She could admit that Wells had a point, even if she wasn't a fan of spending time with a friend of Anya's. The man was years older than all of them, including even Anya. Something just seemed off about him. Still, he'd never been real vocal, and if she'd be doing drills and exercises throughout her time there, then it'd probably be fine.

"Okay, I guess I'll give it a shot." Clarke conceded before taking a bite out of her muffin. It wasn't very tasty, but it was something. "Anyway, I was serious before. How have things been for you two?"

Wells shrugged. "I was kind of miffed when Pike decided to send me to the comms section at the back end of the bridge, I figured it was because he and dad have butted heads a lot. But from what you're telling me, I dodged a bullet. It's been fun, and I've been learning a lot about the systems, and how they do what they do."

"There's nothing agricultural here on the ship, so I've been working with some of the engineers, learning their protocols firsthand and how to work with their systems. In class, most of what we've been taught was on outdated tech and systems, so it's nice to be on something relatively current and learning how to adapt what I know to what they have." Monty added, both of her friends making her envious with how much they've been enjoying the experience.

"Well, I guess we should try and enjoy what we can while we can. We'll be at the lab about a cycle from now." Clarke said, wondering what it'd be like at the lab compared to the ship. Hopefully larger barracks, for one, and maybe better food.

"One last day...let's make the most of it." Wells agreed, toasting his glass of water against Monty's, and then against Clarke's half-eaten muffin.

Yeah, maybe it'll be a good day tomorrow... Clarke thought, smiling at the hope blooming within her. After all, how could it get any worse than it'd already been?


Anya let out a long exhale as she sat back in the pilot's seat, needing a moment to dump enough of the adrenaline coursing through her after the last sim.

"Damn good for a recruit, rookie." The lieutenant called out, clapping his hands twice from whatever amusement he took from running the sim with her. "You honestly might be better than two of the ensigns I have on crew here."

"Thank you, sir. I doubt that, though." Anya stated out of habit, though she felt good about the compliment anyway. It was hard to imagine a well trained pilot hand-picked by a destroyer-class vessel could be worse than her when her official pilot training had been minimal, even if she ran sims every day and had some flight experience with civilian vessels. She could gain a lot being self-taught, but it would never replace a quality instructor.

"Doubt me all you like.

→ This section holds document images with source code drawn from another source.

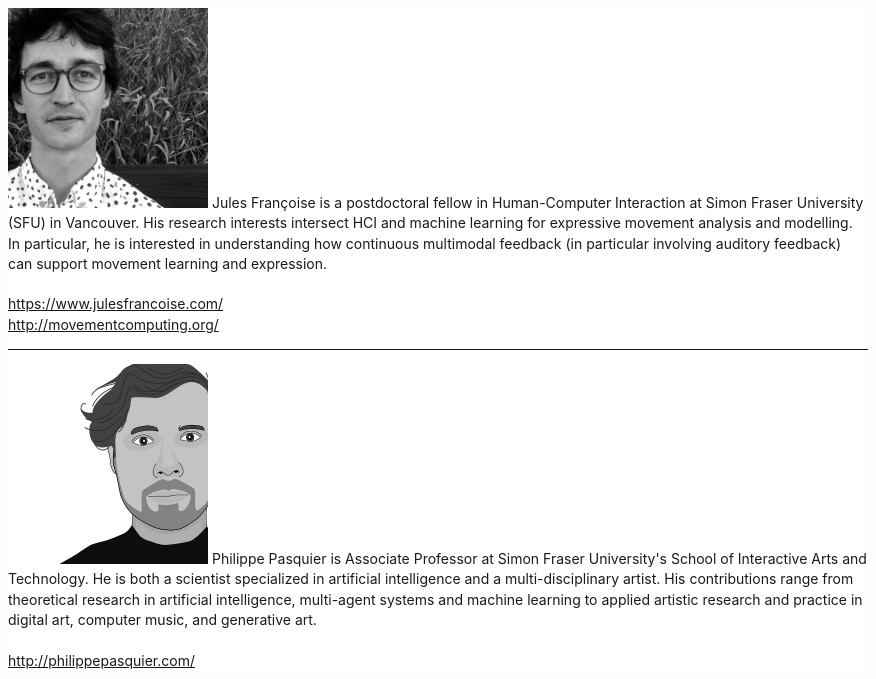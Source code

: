   <span class="image left" style="max-width: 200px; max-height: 200px;"><img src="/assets/images/JulesFrancoise.jpg" alt="" width="200" height="200" /></span>
  Jules Françoise is a postdoctoral fellow in Human-Computer Interaction at Simon Fraser University (SFU) in Vancouver. His research interests intersect HCI and machine learning for expressive movement analysis and modelling. In particular, he is interested in understanding how continuous multimodal feedback (in particular involving auditory feedback) can support movement learning and expression.
  <br/><br/>
  <a href="https://www.julesfrancoise.com/" target="_blank">https://www.julesfrancoise.com/</a><br/>
  <a href="http://movementcomputing.org/" target="_blank">http://movementcomputing.org/</a>
</p>

<hr class="major" />
<p  style="clear: both;" id="PhilippePasquier">
  <span class="image left" style="max-width: 200px; max-height: 200px;"><img src="/assets/images/PhilippePasquier.jpg" alt="" width="200" height="200" /></span>
  Philippe Pasquier is Associate Professor at Simon Fraser University's School of Interactive Arts and Technology. He is both a scientist specialized in artificial intelligence and a multi-disciplinary artist. His contributions range from theoretical research in artificial intelligence, multi-agent systems and machine learning to applied artistic research and practice in digital art, computer music, and generative art.
  <br/><br/>
  <a href="http://philippepasquier.com/" target="_blank">http://philippepasquier.com/</a><br/>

And I told you, call me Gustus. Captain assigned me to you, and you're still technically a civilian, so I'm as close to being off the clock as I can get." The man shot back with a grin, forcing Anya to roll her eyes.

Gustus' desire to deviate from the standard conventions did make a slight bit of sense, him being one of four Lieutenant Forresters onboard the Polaris, which had to have been a serious headache to deal with. Still, Anya didn't want to do or say anything that could hurt her career prospects.

"Besides, rookie, you're long overdue for some rack time. I'm sure your peers have been sleeping for the past two or three hours." Gustus continued, and Anya couldn't hold back her scoff if she tried.

Still, he had a point. She had plenty of time to run sims with a teacher like him. "Maybe. Yeah, sure."

"Good. Can't have you burning out on us." Gustus noted, as if Anya could. Spending nineteen hours awake at a time was practically a vacation compared to how it'd been during the term.

It only took a few minutes to lock up the gunship and head out of the docks, Anya waving farewell to Gustus as he got off a few floors earlier to head to the mess. Anya took the elevator another three levels to the starboard barracks, where she and the other students had been stashed away.

Thankfully, she wasn't the only one awake; Lincoln was leaning up against the entrance to their bunks, fiddling away with something on his tablet. "I hope you didn't wait up for a kiss goodnight, Linc."

The man's attention swiveled away from his tablet as he let out a sharp laugh. "Not so much." He said before gesturing to his tablet. "Studying. It's too uncomfortable to read in there."

"Mmmh. Yeah, it's weird going from having a bed to basically sleeping in a tiny coffin-sized bunk." Anya agreed, having felt more than a little claustrophobic in the pod-like lodgings. She made do, but Anya had honestly never thought she'd see a sleeping quarters smaller than her old one on Tethys, which had about two inches more vertical clearance than the bunks on the Polaris. Given the size of the ship, it didn't make much sense for them to be so tiny when there was wasted space everywhere else.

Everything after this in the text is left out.